The hiccup from cbeall123

HINDCAST INITIAL CONDITION CREATION UTILITY/PROCESSOR (HICCUP)

This is a tool for creating E3SM initial condition files from reanalysis with a focus on simplicity and portability.

The tool is used by editing and running one of the template scripts:

template_scripts/create_initial_condition_from_obs.py

Setup Notes
Obtaining Input data
Vertical Grid Files
SST and Sea Ice Initial Conditions
Land Model Initial Conditions
Generating HICCUP Initial Conditions
Running a Hindcast
Plotting Initial Condition Data
Hindcast Analysis and Verification
Data for Testing and Development
Development Plans

Setup Notes

Dependencies:

NCO
TempestRemap
Python modules:
- xarray - primary data manipulation tool
- pandas - helpful for handling time coordinate
- netcdf4 - needed for writing netcdf4 files with xarray
- hdf5 - needed for netcdf4 format - important for fine grids like ne1024
- pynio - needed for reading grib files in the case of CFS data
- scipy - needed to fill missing SST data around poles
- cdsapi - for obtaining ECMWF data
- ftplib - for obtaining NOAA sst/ice data

It is convenient to create a conda env that includes all these dependencies:

conda create --name hiccup_env -c conda-forge xarray dask pandas scipy netcdf4 pynio hdf5 cdsapi tempest-remap nco

After creating the environment it can be activated via:

source activate hiccup_env

You can (optionally) install HICCUP into your python environment by running setup.py, for example:

   ./setup.py install

which will allow you to import hiccup from any directory.

TempestRemap and NCO may already be locally available if you are working on a machine at a super-computing center. They can also be installed manually, but we recommend including them in the hiccup conda environment to avoid conflicts.

The default paths for things like grid files, mapping files, and output data is set to local directories. However, when working on a machine at a super-computering center, like NERSC or OLCF, it is useful to avoid filling up ones home directory with this data, especially for high resolution output data. We recommend creating a folder on scratch space and using this to set file path variables when calling create_hiccup_data().

Obtaining Input Data

Currently, ERA5 + NOAA SST/ice is the only supported input data option. To aquire new ERA5 data, be sure "cdsapi" is in your conda environment and set up your ECMWF API key in ~/.ecmwfapirc,then edit and run:

get_hindcast_data.ERA5.py

To aquire NOAA OI daily SST and sea ice data, edit and run:

get_hindcast_data.NOAA_SSTICE.py

Vertical Grid Files

The current E3SM vertical grid was created through an iterative process involving numerous, undocumented, subjective decisions mainly by Phil Rasch and Po-Lun Ma who did not document the process, so there is no recipe to recreate the grid from scratch.

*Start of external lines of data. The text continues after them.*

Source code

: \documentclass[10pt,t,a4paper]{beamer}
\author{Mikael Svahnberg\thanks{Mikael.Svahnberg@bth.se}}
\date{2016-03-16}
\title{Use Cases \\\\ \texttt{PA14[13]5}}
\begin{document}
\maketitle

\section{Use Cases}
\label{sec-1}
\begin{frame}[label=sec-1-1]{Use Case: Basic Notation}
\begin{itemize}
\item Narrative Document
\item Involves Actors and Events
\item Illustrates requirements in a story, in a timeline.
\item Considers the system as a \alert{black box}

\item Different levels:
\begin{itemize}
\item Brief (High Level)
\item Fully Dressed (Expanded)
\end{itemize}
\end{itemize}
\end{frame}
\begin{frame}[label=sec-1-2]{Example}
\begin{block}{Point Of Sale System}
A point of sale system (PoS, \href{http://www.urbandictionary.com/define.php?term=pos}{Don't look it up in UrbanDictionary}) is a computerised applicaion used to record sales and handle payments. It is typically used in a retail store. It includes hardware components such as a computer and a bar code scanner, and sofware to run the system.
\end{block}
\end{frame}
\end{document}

A vertical grid file for the L72 grid is included in the HICCUP repository.

files_vert/vert_coord_L72.nc

To create a new vertical coordinate file it must be extracted from a pre-existing model data file as follows:

Dump the vertical grid data into a text file using ncdump:

ncdump -v P0,hyam,hybm,hyai,hybi,lev,ilev <history_file> > vert_coord.txt
manually edit the file to remove extra header info, but keep the general CDL format created by ncdump
Generate a new netcdf file from the edited text file using ncgen:

ncgen vert_coord.txt -o vert_coord.nc

SST and Sea Ice Initial Conditions

HICCUP can also generate a data file with SST and sea ice data. NOAA OI data is typically used for this, but HICCUP also currently supports using ERA5 data. The NOAA data comes in yearly files of daily averages, and the default behavior of the sstice_slice_and_remap() method is to find the time that matches the provided atmosphere initial condition file. We plan to implement other methods for handling the time of SST data, such as producing a weekly average centered on the initialization day.

Land Model Initial Conditions

HICCUP does not currently support the generation of land model initial condition files. This might be possible with the data available from ERA5, but the current recommendation is to spin up the land model for 5-10 years leading up to the desired initialization date using the standalone land model forced by the data atmosphere component.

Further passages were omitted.